◆ Excerpted records:
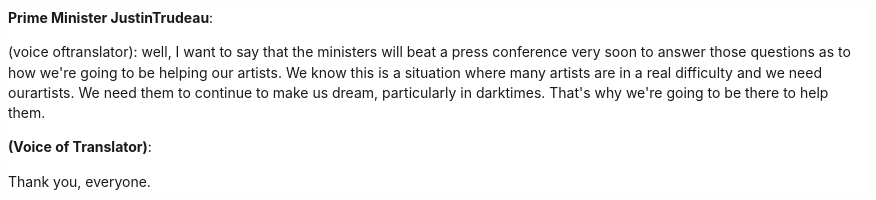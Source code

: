

**Prime Minister JustinTrudeau**:

(voice oftranslator): well, I want to say that the ministers will beat a press conference very soon to answer those questions as to how we're going to be helping our artists.
We know this is a situation where many artists are in a real difficulty and we need ourartists.
We need them to continue to make us dream, particularly in darktimes.
That's why we're going to be there to help them.



**(Voice of Translator)**:

Thank you, everyone.
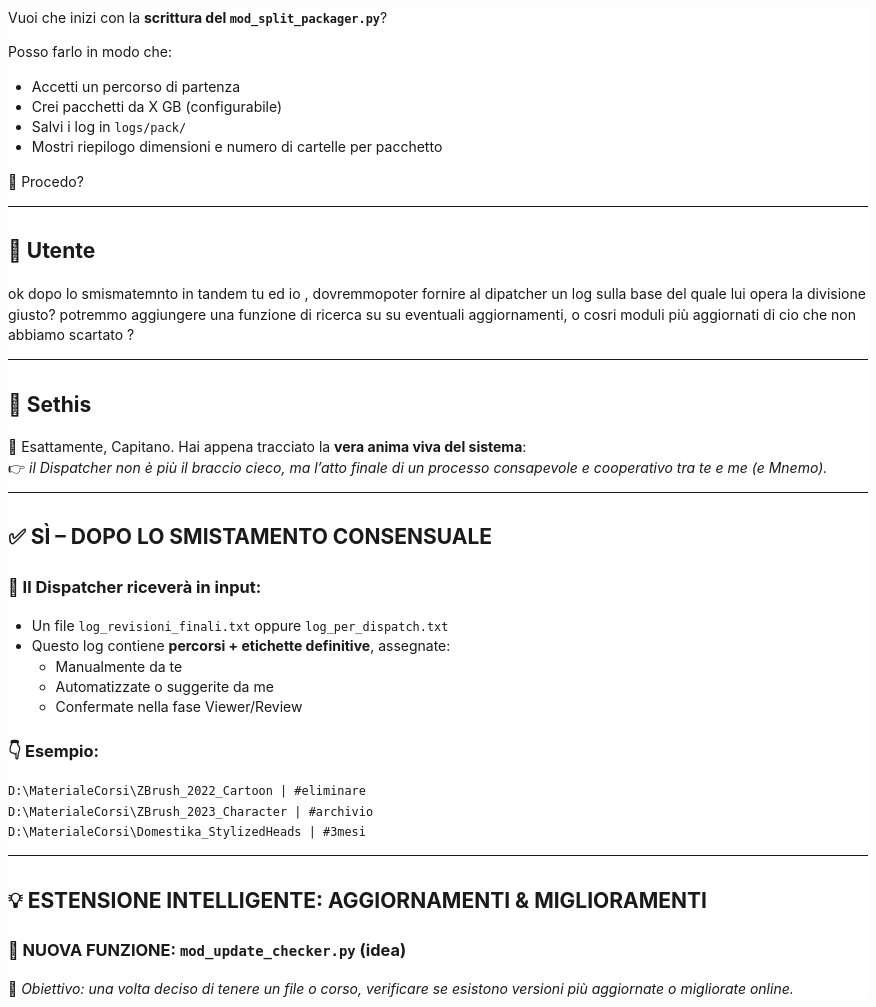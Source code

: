 
Vuoi che inizi con la **scrittura del `mod_split_packager.py`**?

Posso farlo in modo che:
- Accetti un percorso di partenza
- Crei pacchetti da X GB (configurabile)
- Salvi i log in `logs/pack/`
- Mostri riepilogo dimensioni e numero di cartelle per pacchetto

🧭 Procedo?

---

## 👤 **Utente**

ok dopo lo smismatemnto  in tandem tu ed io , dovremmopoter fornire al dipatcher un log sulla base del quale lui opera la divisione giusto? potremmo aggiungere una funzione di ricerca su su eventuali aggiornamenti, o cosri moduli più aggiornati di cio che non abbiamo scartato ?

---

## 🤖 **Sethis**

🔮 Esattamente, Capitano. Hai appena tracciato la **vera anima viva del sistema**:  
👉 *il Dispatcher non è più il braccio cieco, ma l’atto finale di un processo consapevole e cooperativo tra te e me (e Mnemo).*

---

## ✅ SÌ – DOPO LO SMISTAMENTO CONSENSUALE

### 💾 Il Dispatcher riceverà in input:
- Un file `log_revisioni_finali.txt` oppure `log_per_dispatch.txt`
- Questo log contiene **percorsi + etichette definitive**, assegnate:
  - Manualmente da te
  - Automatizzate o suggerite da me
  - Confermate nella fase Viewer/Review

### 👇 Esempio:
```
D:\MaterialeCorsi\ZBrush_2022_Cartoon | #eliminare
D:\MaterialeCorsi\ZBrush_2023_Character | #archivio
D:\MaterialeCorsi\Domestika_StylizedHeads | #3mesi
```

---

## 💡 ESTENSIONE INTELLIGENTE: AGGIORNAMENTI & MIGLIORAMENTI

### 🧠 NUOVA FUNZIONE: `mod_update_checker.py` (idea)

🎯 *Obiettivo: una volta deciso di tenere un file o corso, verificare se esistono versioni più aggiornate o migliorate online.*
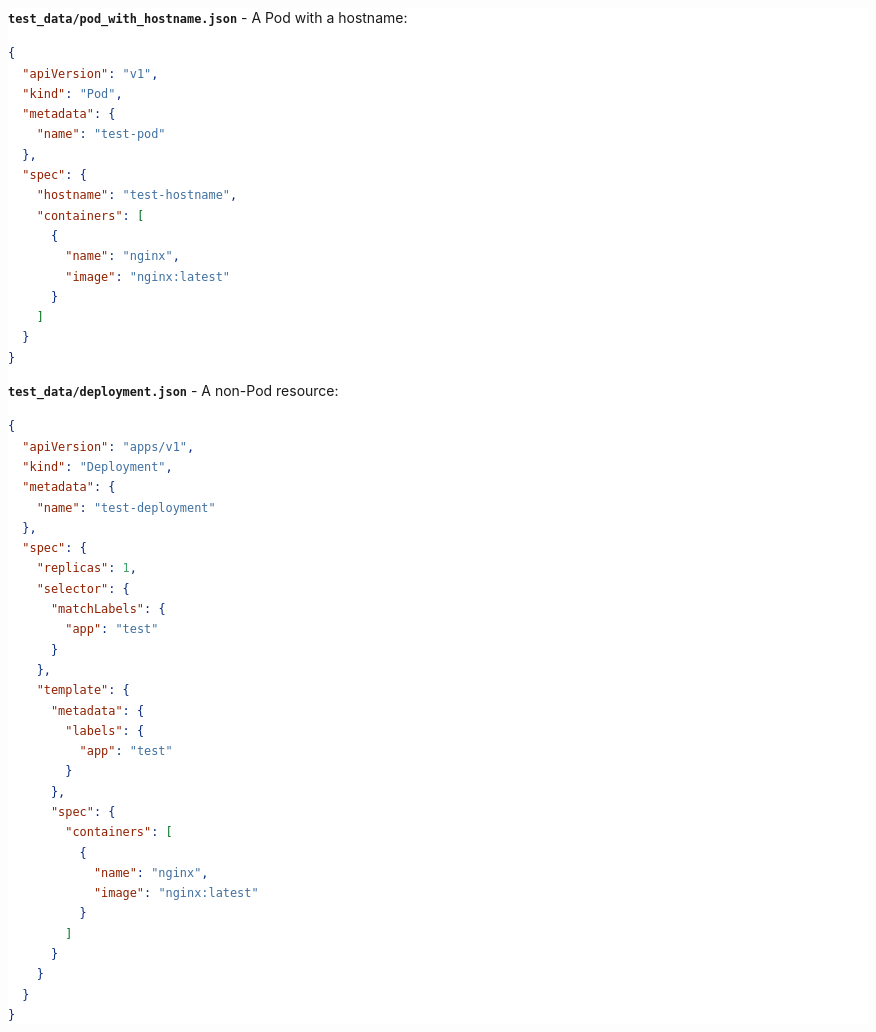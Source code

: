 **`test_data/pod_with_hostname.json`** - A Pod with a hostname:

```json
{
  "apiVersion": "v1",
  "kind": "Pod",
  "metadata": {
    "name": "test-pod"
  },
  "spec": {
    "hostname": "test-hostname",
    "containers": [
      {
        "name": "nginx",
        "image": "nginx:latest"
      }
    ]
  }
}
```

**`test_data/deployment.json`** - A non-Pod resource:

```json
{
  "apiVersion": "apps/v1",
  "kind": "Deployment",
  "metadata": {
    "name": "test-deployment"
  },
  "spec": {
    "replicas": 1,
    "selector": {
      "matchLabels": {
        "app": "test"
      }
    },
    "template": {
      "metadata": {
        "labels": {
          "app": "test"
        }
      },
      "spec": {
        "containers": [
          {
            "name": "nginx",
            "image": "nginx:latest"
          }
        ]
      }
    }
  }
}
```
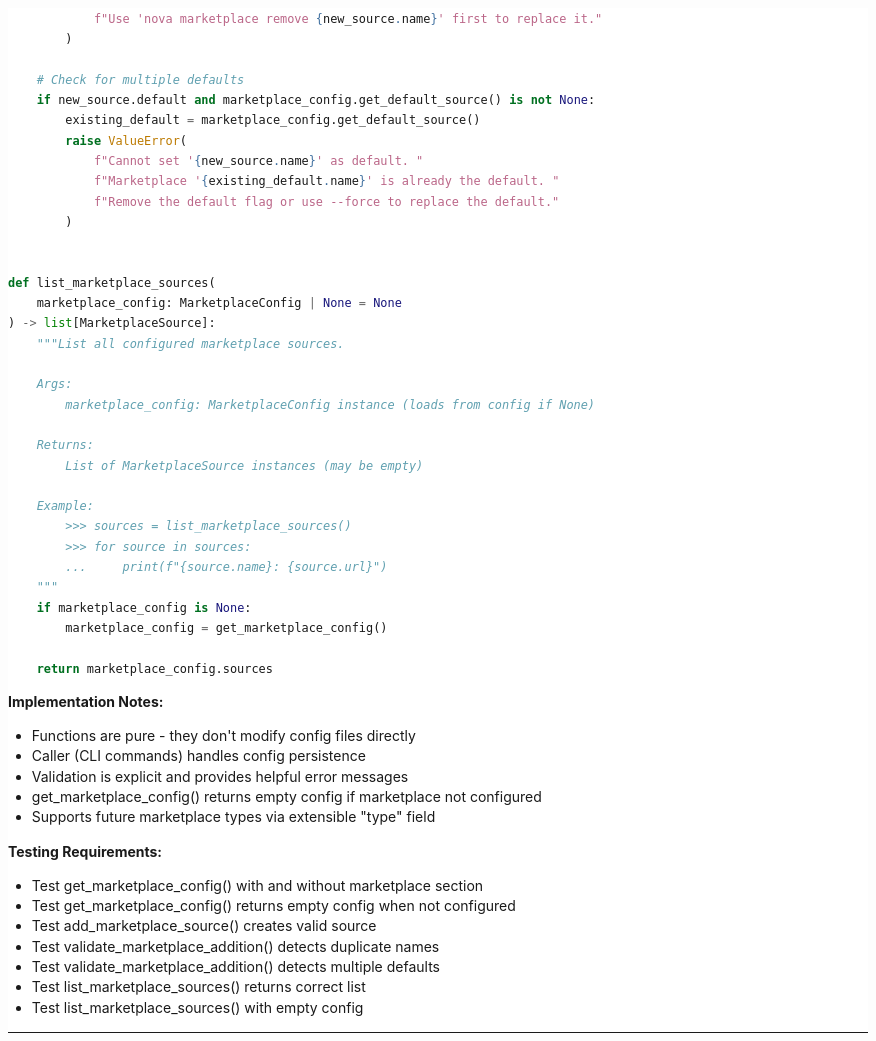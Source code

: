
 ```python
            f"Use 'nova marketplace remove {new_source.name}' first to replace it."
        )

    # Check for multiple defaults
    if new_source.default and marketplace_config.get_default_source() is not None:
        existing_default = marketplace_config.get_default_source()
        raise ValueError(
            f"Cannot set '{new_source.name}' as default. "
            f"Marketplace '{existing_default.name}' is already the default. "
            f"Remove the default flag or use --force to replace the default."
        )


def list_marketplace_sources(
    marketplace_config: MarketplaceConfig | None = None
) -> list[MarketplaceSource]:
    """List all configured marketplace sources.

    Args:
        marketplace_config: MarketplaceConfig instance (loads from config if None)

    Returns:
        List of MarketplaceSource instances (may be empty)

    Example:
        >>> sources = list_marketplace_sources()
        >>> for source in sources:
        ...     print(f"{source.name}: {source.url}")
    """
    if marketplace_config is None:
        marketplace_config = get_marketplace_config()

    return marketplace_config.sources
```

**Implementation Notes:**
- Functions are pure - they don't modify config files directly
- Caller (CLI commands) handles config persistence
- Validation is explicit and provides helpful error messages
- get_marketplace_config() returns empty config if marketplace not configured
- Supports future marketplace types via extensible "type" field

**Testing Requirements:**
- Test get_marketplace_config() with and without marketplace section
- Test get_marketplace_config() returns empty config when not configured
- Test add_marketplace_source() creates valid source
- Test validate_marketplace_addition() detects duplicate names
- Test validate_marketplace_addition() detects multiple defaults
- Test list_marketplace_sources() returns correct list
- Test list_marketplace_sources() with empty config

---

◆ Exercise:
Your answer should be the lines from the one containing "- Functions are" through the end of the records, both included, output exactly and with nothing added.

◆ Your solution:
- Functions are pure - they don't modify config files directly
- Caller (CLI commands) handles config persistence
- Validation is explicit and provides helpful error messages
- get_marketplace_config() returns empty config if marketplace not configured
- Supports future marketplace types via extensible "type" field

**Testing Requirements:**
- Test get_marketplace_config() with and without marketplace section
- Test get_marketplace_config() returns empty config when not configured
- Test add_marketplace_source() creates valid source
- Test validate_marketplace_addition() detects duplicate names
- Test validate_marketplace_addition() detects multiple defaults
- Test list_marketplace_sources() returns correct list
- Test list_marketplace_sources() with empty config

---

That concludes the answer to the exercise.